| |
Bağımlılığın bedeli
Bizzat Enerji Bakanı Hilmi Güler'in açıkladığı verilere göre, Türkiye tükettiği enerjinin yüzde 72'sini yurtdışından sağlıyor. Dahası bu oran hızla yüzde 80'lere doğru gidiyor. Bu bağımlılığın ne büyük tehlikelere gebe olduğunu anlamak için İngiltere ve Ukrayna'daki gelişmelere bakmak yeterli.
İngilizler şaşkın. Doğalgaz iki haftada yüzde 100 zamlandı. Dahası bu kış elektrik kesintileri olacağı açıklandı. Nasıl şaşırmasınlar? Petrol zengini olduklarını sanıyorlardı. Öyle ya; 1980'lerde Kuzey Denizi'nde bulunan petrol ve doğalgaz yataklarıyla büyük üreticiler arasına katılmamışlar mıydı? Ama artık kazın ayağı öyle değil. Tüketim sürekli artarken -kuyular kuruduğu için- üretim düşüyor. 1999'da başlayan düşüş 6 yılda yüzde 30'a ulaştı. Şimdi günde sadece 2 milyon varil petrol çıkarılabiliyor. 5 yıl sonra ise 1.2 milyon varile inecek. Doğalgazdaki düşüş de aynı oranlarda. Oysa İngiltere petrol ve doğalgaz yataklarına güvenip 15 yıl önce enerji politikasında köklü değişikliğe gitti. Kömürün elektrik üretiminde yüzde 70 olan payını yüzde 30'un altına çekti. Bu vahim hatayı bugün pahalı faturalarla, soğuk ve karanlık kış tehdidiyle ödüyorlar... Gazprom, yani Rus doğalgazına bağımlı Ukrayna'daki son gelişmeyi de aktaralım: Rusya Devlet Başkanı Putin dün, bu ülkeye doğalgazı piyasa fiyatının bir kuruş altında vermeyeceklerini açıkladı. Yani bin metreküp doğalgazı 50 dolara alan Ukrayna, bundan böyle 160 dolar ödeyecek. İsterse! Vereceğimiz bilgileri okurken, bu iki örneği gözönüzün önünde tutun.

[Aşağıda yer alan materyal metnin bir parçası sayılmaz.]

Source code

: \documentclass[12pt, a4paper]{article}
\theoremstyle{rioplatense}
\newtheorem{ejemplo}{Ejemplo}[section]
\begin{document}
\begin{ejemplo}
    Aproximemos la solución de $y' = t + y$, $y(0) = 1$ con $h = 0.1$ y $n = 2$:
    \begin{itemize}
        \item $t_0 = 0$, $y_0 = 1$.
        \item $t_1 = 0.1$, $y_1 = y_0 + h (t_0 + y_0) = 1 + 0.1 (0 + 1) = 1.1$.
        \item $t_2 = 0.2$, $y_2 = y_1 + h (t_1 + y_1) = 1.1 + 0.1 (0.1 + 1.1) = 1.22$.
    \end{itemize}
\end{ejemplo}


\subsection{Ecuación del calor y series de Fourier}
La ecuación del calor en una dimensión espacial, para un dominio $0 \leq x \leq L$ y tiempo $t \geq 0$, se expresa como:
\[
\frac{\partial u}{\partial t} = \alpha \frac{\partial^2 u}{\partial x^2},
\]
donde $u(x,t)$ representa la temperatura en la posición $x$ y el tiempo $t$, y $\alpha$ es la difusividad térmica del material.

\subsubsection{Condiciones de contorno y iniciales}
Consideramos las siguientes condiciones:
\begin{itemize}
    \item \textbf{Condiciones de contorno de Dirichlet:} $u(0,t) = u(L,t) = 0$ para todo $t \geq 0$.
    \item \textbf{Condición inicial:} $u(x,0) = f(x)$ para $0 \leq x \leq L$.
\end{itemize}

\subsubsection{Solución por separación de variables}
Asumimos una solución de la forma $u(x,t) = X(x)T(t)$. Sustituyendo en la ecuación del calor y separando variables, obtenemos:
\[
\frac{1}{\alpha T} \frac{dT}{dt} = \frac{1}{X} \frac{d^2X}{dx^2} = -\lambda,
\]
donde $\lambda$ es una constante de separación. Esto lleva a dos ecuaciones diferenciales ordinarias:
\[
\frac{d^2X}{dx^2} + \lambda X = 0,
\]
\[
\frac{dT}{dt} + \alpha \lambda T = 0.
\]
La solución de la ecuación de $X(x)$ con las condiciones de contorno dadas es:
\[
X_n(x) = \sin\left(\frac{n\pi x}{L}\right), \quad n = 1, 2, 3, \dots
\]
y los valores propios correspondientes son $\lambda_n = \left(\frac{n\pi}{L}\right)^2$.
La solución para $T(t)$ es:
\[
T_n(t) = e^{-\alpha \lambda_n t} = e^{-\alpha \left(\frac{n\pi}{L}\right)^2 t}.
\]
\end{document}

Dünyayla çelişen politika Keşan'dan Kağızman'a, Sinop'tan Silifke'ye kadar Türkiye'nin neresinde kazmayı vurursanız, kömürle karşılaşırsınız. Bir kömür okyanusunun üstünde oturuyoruz. Türkiye'nin bilinen rezervleri 9.5 milyar ton. Ancak kömür bulunması kuvvetle muhtemel alanların yüzde 60'ına bugüne kadar el atılmadı, tahminler de yıllardır yenilenmedi. Uzmanlar 8-10 milyar dolar yatırımla rezervlerin 40 milyar tona çıkacağını ifade ediyorlar. Hatta daha da iddialı olan, Türkiye'nin 500 milyar ton rezerve sahip olduğunu söyleyenler bile var. (ABD'de son yıllardaki aramalarla rezervler 3'ten 4 trilyon tona çıktı.) 1973 ve 1979'daki petrol krizlerinde çok yara alan Türkiye, 1980'lerde Özal'ın kararıyla enerji politikalarında kömüre öncelik verdi. Bu politika sonucu örneğin 1990'da elektrik üretiminde kurulu kapasitenin yüzde 30'unu kömürle çalışan termik santrallar oluşturuyordu. Doğalgazlı santralların payı ise sadece yüzde 14'tü. Ancak 1990'ların ortasında enerji politikaları değiştirilip dış kaynaklara ağırlık verilince, dengeler alt-üst oldu. Bugün kurulu kapasitede linyit santrallarının payı yüzde 18, doğalgazlı santralların yüzde 32! Oysa OECD ülkelerinde kömürün payı yüzde 40, doğalgazın ise yüzde 11. Daha kötüsü devletin işlettiği termik santrallar yüzde 16, hidrolikler yüzde 30 kapasiteyle çalışıyor, doğalgazlı özel santrallar ise yüzde 87. Anlamı: Doğalgazın önünü açmak için termik santrallar ya kapatıldı, ya da üretim tek üniteye indirildi. Bir termik santralda en az 3 bin işçi, bir doğalgaz santralında en çok 200 işçi çalıştığını, termik santralın elektriğin kilovat/saatini 1-3 cent, doğalgazlıların ise 6-11 cent arasında devlete sattığını da vurgulayalım. Kömür üretiminin -talep yokluğundan- düşmesine mi yanarsın, termik santrallarda istihdam kaybına mı, devletin pahalı elektrik almasına mı, birkaç doğalgaz santralı işletmecisi ile Gazprom'un ceplerinin doldurulmasına mı? En acısı doğalgazına bağımlı hale geldiğimiz Rusya kendi elektrik ihtiyacını ırmaklarından, kömürlerinden ve nükleer santrallarından karşılıyor; iyi mi? Sözün kısası, Türkiye kendi kendini Rus prangasına vuruyor. Birgün sökmek için ağır bedel ödemek zorunda kalabilir.